Matthew Parris has narrated this article for you to listen to.
‘Tony Blair walks on water.’ Decades ago this statement led a Times photographer and me to the front door of the dismal Hackney North & Stoke Newington Labour party offices. It was 23 April 1997, and a fateful general election loomed. I was my newspaper’s 46-year-old political sketchwriter, and Labour’s local candidate was a 43-year-old MP called Diane Abbott. She had hit the headlines with her withering response to New Labour demands that she cease her unhelpful noises-off from stage-left and toe the line. There were Labour colleagues who could have attested without sarcasm to their leader’s amphibian powers. She was not one of them.
‘MPs are pack animals. They’ll see the fate of their colleague and run the other way’
We were destined to wait outside that office all day. Abbott never came out. Occasionally we thought we spotted her peering through an upstairs window.

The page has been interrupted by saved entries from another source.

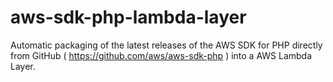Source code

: # aws-sdk-php-lambda-layer

Automatic packaging of the latest releases of the AWS SDK for PHP directly from GitHub ( https://github.com/aws/aws-sdk-php ) into a AWS Lambda Layer.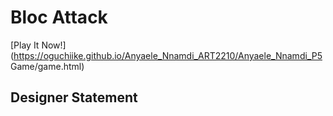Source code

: # Bloc Attack

[Play It Now!] (https://oguchiike.github.io/Anyaele_Nnamdi_ART2210/Anyaele_Nnamdi_P5 Game/game.html)

## Designer Statement

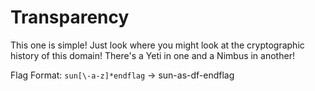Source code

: # Transparency

This one is simple! Just look where you might look at the cryptographic history of this domain! There's a Yeti in one and a Nimbus in another!

Flag Format: `sun[\-a-z]*endflag` -> sun-as-df-endflag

So we amused ourselves by contacting her rival candidates, and were joined on that doorstep by Dickon Tolson, an engaging youth from the None of the Above party who had invested all his savings in the requisite deposit. An extra in Peak Practice, Mr Tolson was campaigning for individual freedom; and arrived on his bike. Also joining us was Lisa Lovebucket, of the Rainbow Connection Dream Ticket party, who hoped for 23 votes precisely: ‘It’s the number of the Illuminati,’ she told me. And arriving with his rosette was the obviously doomed Conservative candidate, Michael Lavender.
Mr Tolson has gone on to a successful acting career; I have been unable to track down further information about Ms Lovebucket; and there’s a Michael Lavender who became Tory leader on Enfield Borough Council and briefly hit the news by playing the Candy Crush video game during a council meeting and – accused by Labour councillors of treating them with contempt – responded magnificently (according to report) that he was glad they’d got the message.